The Vince Bell-Vince Pawless Collaboration That Became WayWords Art™
In 2001, Vince Bell was living and working in Nashville, Tennessee. Vince Pawless, a guitar maker in Gainesville, Texas, heard Vince Bell on the radio, singing his song “All Through My Days.” He wrote to the other Vince and, as a business promotion, offered to build him a free guitar.
Vince Bell gladly accepted Vince Pawless’s gift of a custom-made musical instrument, and that year, during the build of the guitar, the two communicated often by telephone and email.
With the delivery of that mesquite dreadnought acoustic guitar, a friendship began between the two Vinces—one that’s gone on for two decades and continues today. Vince Bell moved to Santa Fe, New Mexico, and whenever he played a gig in Texas, Vince Pawless would show up to meet him there, sometimes traveling with Vince and his then-wife, Sarah, to other gigs, and eventually becoming Vince’s accompanist.
As Vince Bell puts it today, “Vince Pawless has been making the guitars I play for years. My music from a v2 model Pawless guitar led me to the words that became Ojo, the spoken-word album I recorded with Bob Neuwirth, Dave Soldier, Patrick Derivaz, and other world-class musicians in New York City in 2018.
“That first exposure to improvisational music prompted a question: If my words could be so well rendered with the accompaniment of improvisational music, might there also be an improvisational writing style lurking somewhere inside me? A style like improv music, like freehand painting?

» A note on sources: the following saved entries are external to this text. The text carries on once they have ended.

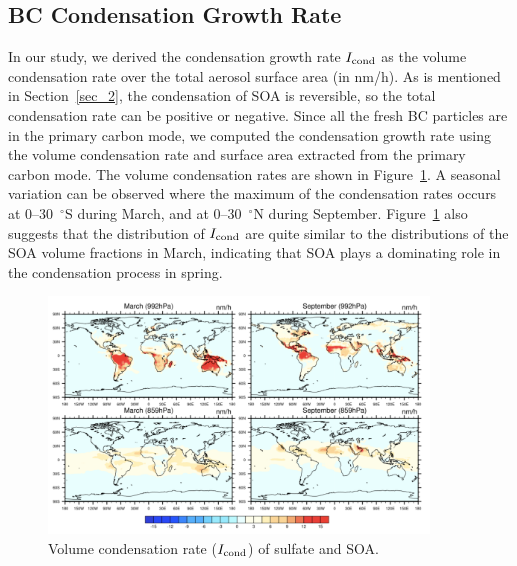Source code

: \documentclass[12pt, fullpage]{uiucthesis2009_2}
\begin{document}
	\subsection{BC Condensation Growth Rate}\label{sec_3}		
	In our study, we derived the condensation growth rate $I_{\rm cond}$ as the volume condensation rate over the total aerosol surface area (in nm/h). As is mentioned in Section~\ref{sec_2}, the condensation of SOA is reversible, so the total condensation rate can be positive or negative. Since all the fresh BC particles are in the primary carbon mode, we computed the condensation growth rate using the volume condensation rate and surface area extracted from the primary carbon mode. The volume condensation rates are shown in Figure~\ref{fig_p24}. A seasonal variation can be observed where the maximum of the condensation rates occurs at 0--30~$^\circ$S during March, and at 0--30~$^\circ$N during September. Figure~\ref{fig_p24} also suggests that the distribution of $I_{\rm cond}$ are quite similar to the distributions of the SOA volume fractions in March, indicating that SOA plays a dominating role in the condensation process in spring. 
	\begin{figure}[h] 
		\begin{center}
			\includegraphics[width = 0.9\textwidth]{Figure24}
			\caption[Volume condensation rate ($I_{\rm cond}$) of sulfate and SOA]{\label{fig_p24} Volume condensation rate ($I_{\rm cond}$) of sulfate and SOA.}
		\end{center}
	\end{figure}
	
		
\end{document}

“I went back to Santa Fe and started writing hundreds of pieces that I called IMPROVs, each one initially up to a thousand words and completed in a couple of hours. I’d choose a word and then use it with different imageries and meanings every which way I could, just as fast as I could write. I started posting these free-spirited, somewhat poetically dense IMPROVs on social media and my website.
“About this time, I saw that Vince Pawless was making acrylic paintings happen at the same breakneck speed: hundreds each week. We began a tag team of art production, he painting impressionistic landscapes and me pouring out improvisations from the library between my ears. We began placing brief quotes from my writings beneath some of his many landscape and seascape images.”
Says Vince Pawless, “I had painted some oils growing up, and in my early years acrylic paints were just cruel to work with. They’re better now, though they can still be cruel sometimes. You try to blend them like oils and they’ll turn to mud. It forces you to use colors more individually than you would in mixing oils.
“About the time that Vince Bell was doing Ojo, I started out painting aspen groves. From aspens I went to barbed wire fences, adobe structures, and Western mesas with shrubs in the foreground. A lot of things popped up in those paintings, and I never knew at first what they were. I was letting the paint, the knife, the water, the brush, just do their thing as a painting progressed. If something magical happened, I left it alone.
“Vince would send me his blogs, and I would choose a particular line and do a painting for it. We’d put the two together, photograph it, and post it on social media. I think we both realized that the combined power of just a few words with one image gave them legs of their own.”